DATASET EXTRACT below:

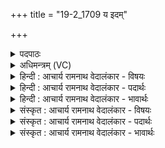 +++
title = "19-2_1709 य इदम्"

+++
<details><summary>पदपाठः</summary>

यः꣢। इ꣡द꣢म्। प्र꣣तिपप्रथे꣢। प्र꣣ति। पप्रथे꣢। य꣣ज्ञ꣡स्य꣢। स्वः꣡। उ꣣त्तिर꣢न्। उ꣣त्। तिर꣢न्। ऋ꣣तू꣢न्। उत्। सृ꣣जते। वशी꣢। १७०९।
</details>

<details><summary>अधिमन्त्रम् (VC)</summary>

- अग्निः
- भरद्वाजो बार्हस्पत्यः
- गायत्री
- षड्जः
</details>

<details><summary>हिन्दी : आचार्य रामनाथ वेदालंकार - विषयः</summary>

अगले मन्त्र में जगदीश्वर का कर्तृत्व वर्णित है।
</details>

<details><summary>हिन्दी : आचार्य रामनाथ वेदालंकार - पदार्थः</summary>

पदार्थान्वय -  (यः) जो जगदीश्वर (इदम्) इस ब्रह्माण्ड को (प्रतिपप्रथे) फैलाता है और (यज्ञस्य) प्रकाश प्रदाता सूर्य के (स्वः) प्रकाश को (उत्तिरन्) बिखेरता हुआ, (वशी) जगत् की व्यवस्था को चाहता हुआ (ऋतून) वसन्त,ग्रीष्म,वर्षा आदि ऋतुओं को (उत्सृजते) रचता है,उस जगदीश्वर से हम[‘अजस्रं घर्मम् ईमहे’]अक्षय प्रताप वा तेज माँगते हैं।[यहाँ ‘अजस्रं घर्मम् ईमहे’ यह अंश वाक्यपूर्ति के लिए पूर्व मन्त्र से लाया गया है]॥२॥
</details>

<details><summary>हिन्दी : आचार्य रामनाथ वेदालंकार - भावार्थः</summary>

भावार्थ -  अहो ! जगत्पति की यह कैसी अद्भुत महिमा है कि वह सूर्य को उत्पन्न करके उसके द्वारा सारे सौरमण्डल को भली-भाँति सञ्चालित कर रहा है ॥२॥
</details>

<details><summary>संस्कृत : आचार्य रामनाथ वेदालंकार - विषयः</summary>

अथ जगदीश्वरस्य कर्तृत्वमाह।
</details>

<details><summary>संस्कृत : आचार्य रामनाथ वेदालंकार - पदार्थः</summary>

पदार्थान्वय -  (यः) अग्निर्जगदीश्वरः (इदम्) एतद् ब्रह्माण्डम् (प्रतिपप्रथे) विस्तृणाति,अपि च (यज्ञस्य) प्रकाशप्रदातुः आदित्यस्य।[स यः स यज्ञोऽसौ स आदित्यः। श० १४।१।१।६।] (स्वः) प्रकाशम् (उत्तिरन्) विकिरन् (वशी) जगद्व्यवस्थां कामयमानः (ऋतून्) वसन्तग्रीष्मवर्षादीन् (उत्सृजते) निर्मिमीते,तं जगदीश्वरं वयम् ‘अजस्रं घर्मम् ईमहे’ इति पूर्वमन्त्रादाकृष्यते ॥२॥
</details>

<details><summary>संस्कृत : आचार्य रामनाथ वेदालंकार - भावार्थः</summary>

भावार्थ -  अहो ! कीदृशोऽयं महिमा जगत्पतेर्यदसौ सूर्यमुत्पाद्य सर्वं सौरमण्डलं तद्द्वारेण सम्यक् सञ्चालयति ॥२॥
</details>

End of DATASET EXTRACT.

*WHAT NEEDS TO BE DONE*
A faithful copy of the entries above is needed, one that contains no images.

*SOLUTION FOR THIS PROBLEM*
 +++
title = "19-2_1709 य इदम्"

+++
<details><summary>पदपाठः</summary>

यः꣢। इ꣡द꣢म्। प्र꣣तिपप्रथे꣢। प्र꣣ति। पप्रथे꣢। य꣣ज्ञ꣡स्य꣢। स्वः꣡। उ꣣त्तिर꣢न्। उ꣣त्। तिर꣢न्। ऋ꣣तू꣢न्। उत्। सृ꣣जते। वशी꣢। १७०९।
</details>

<details><summary>अधिमन्त्रम् (VC)</summary>

- अग्निः
- भरद्वाजो बार्हस्पत्यः
- गायत्री
- षड्जः
</details>

<details><summary>हिन्दी : आचार्य रामनाथ वेदालंकार - विषयः</summary>

अगले मन्त्र में जगदीश्वर का कर्तृत्व वर्णित है।
</details>

<details><summary>हिन्दी : आचार्य रामनाथ वेदालंकार - पदार्थः</summary>

पदार्थान्वय -  (यः) जो जगदीश्वर (इदम्) इस ब्रह्माण्ड को (प्रतिपप्रथे) फैलाता है और (यज्ञस्य) प्रकाश प्रदाता सूर्य के (स्वः) प्रकाश को (उत्तिरन्) बिखेरता हुआ, (वशी) जगत् की व्यवस्था को चाहता हुआ (ऋतून) वसन्त,ग्रीष्म,वर्षा आदि ऋतुओं को (उत्सृजते) रचता है,उस जगदीश्वर से हम[‘अजस्रं घर्मम् ईमहे’]अक्षय प्रताप वा तेज माँगते हैं।[यहाँ ‘अजस्रं घर्मम् ईमहे’ यह अंश वाक्यपूर्ति के लिए पूर्व मन्त्र से लाया गया है]॥२॥
</details>

<details><summary>हिन्दी : आचार्य रामनाथ वेदालंकार - भावार्थः</summary>

भावार्थ -  अहो ! जगत्पति की यह कैसी अद्भुत महिमा है कि वह सूर्य को उत्पन्न करके उसके द्वारा सारे सौरमण्डल को भली-भाँति सञ्चालित कर रहा है ॥२॥
</details>

<details><summary>संस्कृत : आचार्य रामनाथ वेदालंकार - विषयः</summary>

अथ जगदीश्वरस्य कर्तृत्वमाह।
</details>

<details><summary>संस्कृत : आचार्य रामनाथ वेदालंकार - पदार्थः</summary>

पदार्थान्वय -  (यः) अग्निर्जगदीश्वरः (इदम्) एतद् ब्रह्माण्डम् (प्रतिपप्रथे) विस्तृणाति,अपि च (यज्ञस्य) प्रकाशप्रदातुः आदित्यस्य।[स यः स यज्ञोऽसौ स आदित्यः। श० १४।१।१।६।] (स्वः) प्रकाशम् (उत्तिरन्) विकिरन् (वशी) जगद्व्यवस्थां कामयमानः (ऋतून्) वसन्तग्रीष्मवर्षादीन् (उत्सृजते) निर्मिमीते,तं जगदीश्वरं वयम् ‘अजस्रं घर्मम् ईमहे’ इति पूर्वमन्त्रादाकृष्यते ॥२॥
</details>

<details><summary>संस्कृत : आचार्य रामनाथ वेदालंकार - भावार्थः</summary>

भावार्थ -  अहो ! कीदृशोऽयं महिमा जगत्पतेर्यदसौ सूर्यमुत्पाद्य सर्वं सौरमण्डलं तद्द्वारेण सम्यक् सञ्चालयति ॥२॥
</details>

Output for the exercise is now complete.